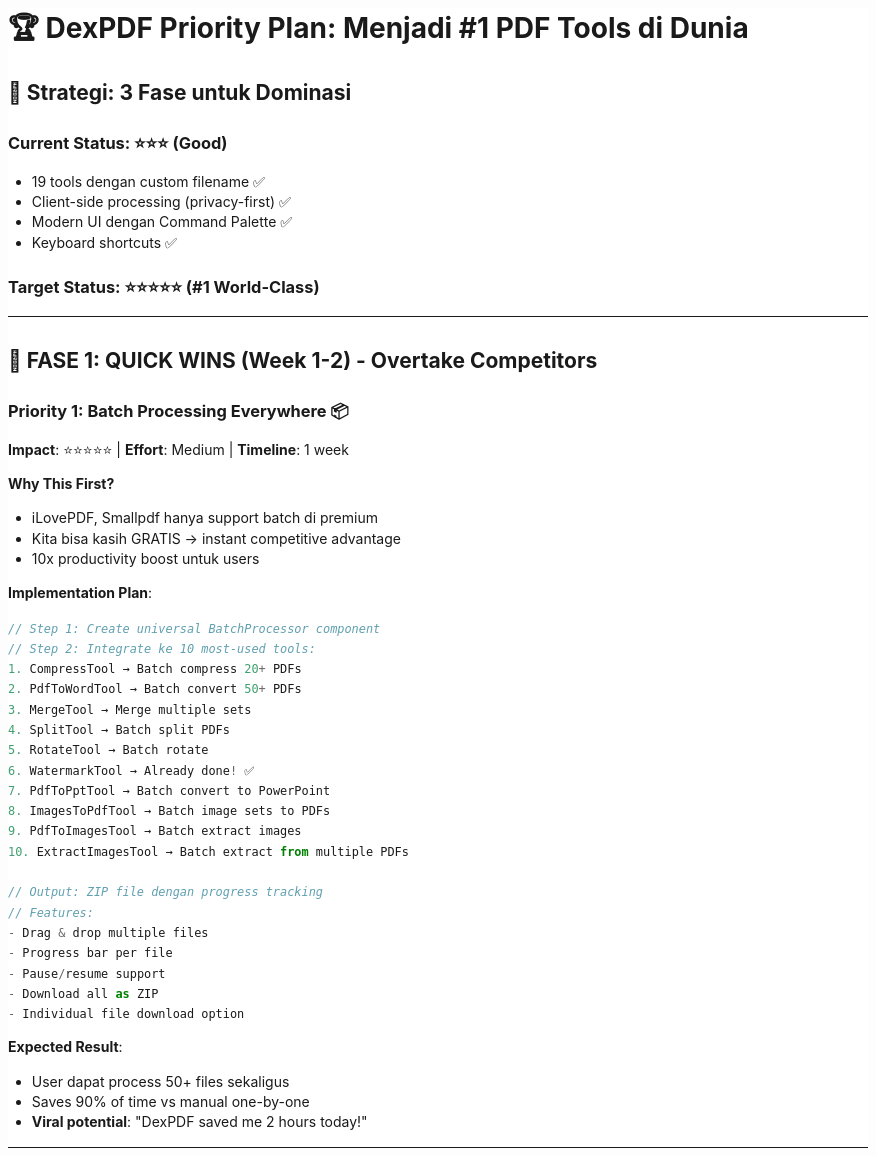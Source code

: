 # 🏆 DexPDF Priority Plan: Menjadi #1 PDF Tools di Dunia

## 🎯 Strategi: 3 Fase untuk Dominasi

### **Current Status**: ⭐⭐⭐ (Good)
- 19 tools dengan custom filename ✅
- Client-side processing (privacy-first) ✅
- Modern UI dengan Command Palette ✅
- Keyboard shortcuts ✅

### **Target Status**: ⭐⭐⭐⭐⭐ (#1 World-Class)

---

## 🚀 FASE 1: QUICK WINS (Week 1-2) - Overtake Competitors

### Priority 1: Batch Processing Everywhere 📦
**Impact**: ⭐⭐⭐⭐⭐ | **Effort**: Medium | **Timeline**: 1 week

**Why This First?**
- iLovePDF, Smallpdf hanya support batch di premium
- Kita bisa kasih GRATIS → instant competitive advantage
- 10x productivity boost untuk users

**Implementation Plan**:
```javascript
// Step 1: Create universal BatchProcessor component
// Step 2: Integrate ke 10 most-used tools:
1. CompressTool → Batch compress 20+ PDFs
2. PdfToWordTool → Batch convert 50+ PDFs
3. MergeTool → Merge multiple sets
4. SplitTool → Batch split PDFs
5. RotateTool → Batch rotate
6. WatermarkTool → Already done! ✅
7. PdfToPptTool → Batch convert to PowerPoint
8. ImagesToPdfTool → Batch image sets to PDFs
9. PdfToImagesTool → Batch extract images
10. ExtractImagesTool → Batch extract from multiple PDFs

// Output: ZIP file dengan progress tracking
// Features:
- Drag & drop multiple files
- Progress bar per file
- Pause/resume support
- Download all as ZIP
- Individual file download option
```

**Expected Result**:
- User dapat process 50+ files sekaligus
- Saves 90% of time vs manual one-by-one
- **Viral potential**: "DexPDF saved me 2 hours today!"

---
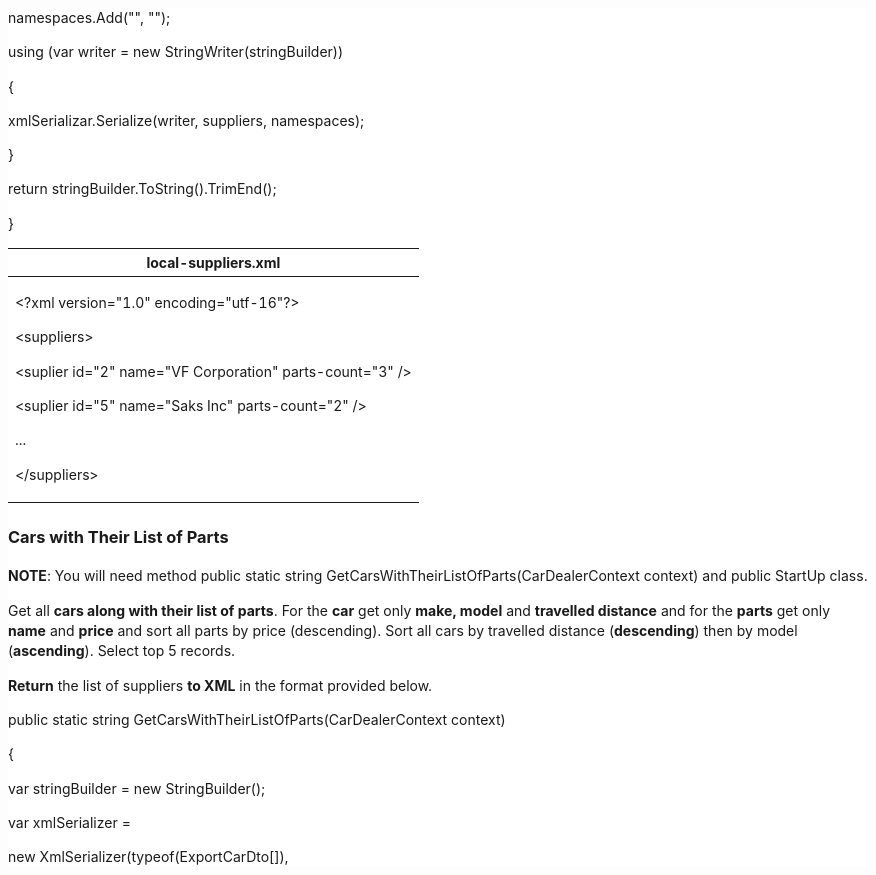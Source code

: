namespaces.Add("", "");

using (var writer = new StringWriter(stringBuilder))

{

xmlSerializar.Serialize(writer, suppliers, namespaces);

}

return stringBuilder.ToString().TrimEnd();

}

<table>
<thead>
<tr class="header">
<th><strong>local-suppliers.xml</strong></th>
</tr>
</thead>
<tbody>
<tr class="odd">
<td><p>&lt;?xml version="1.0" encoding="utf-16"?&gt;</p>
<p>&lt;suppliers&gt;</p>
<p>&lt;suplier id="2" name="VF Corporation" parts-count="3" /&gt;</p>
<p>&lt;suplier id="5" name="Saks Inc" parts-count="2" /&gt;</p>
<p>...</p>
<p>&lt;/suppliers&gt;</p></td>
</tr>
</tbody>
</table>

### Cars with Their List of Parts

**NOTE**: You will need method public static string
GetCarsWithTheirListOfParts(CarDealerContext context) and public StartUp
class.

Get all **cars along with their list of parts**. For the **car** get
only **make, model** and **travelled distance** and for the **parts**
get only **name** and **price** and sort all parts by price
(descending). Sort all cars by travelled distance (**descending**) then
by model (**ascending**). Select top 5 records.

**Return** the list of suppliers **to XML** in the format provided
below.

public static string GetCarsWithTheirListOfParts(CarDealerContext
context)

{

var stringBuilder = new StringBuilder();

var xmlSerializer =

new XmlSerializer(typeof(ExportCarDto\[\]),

==================================================

■ **Activity**
Here, the lines to copy run from the one containing "static string GetCarsWithTheirListOfParts(CarDealerContext" to the final line of the listing; copy them exactly and nothing else.

■ **Answer to this problem**
public static string GetCarsWithTheirListOfParts(CarDealerContext
context)

{

var stringBuilder = new StringBuilder();

var xmlSerializer =

new XmlSerializer(typeof(ExportCarDto\[\]),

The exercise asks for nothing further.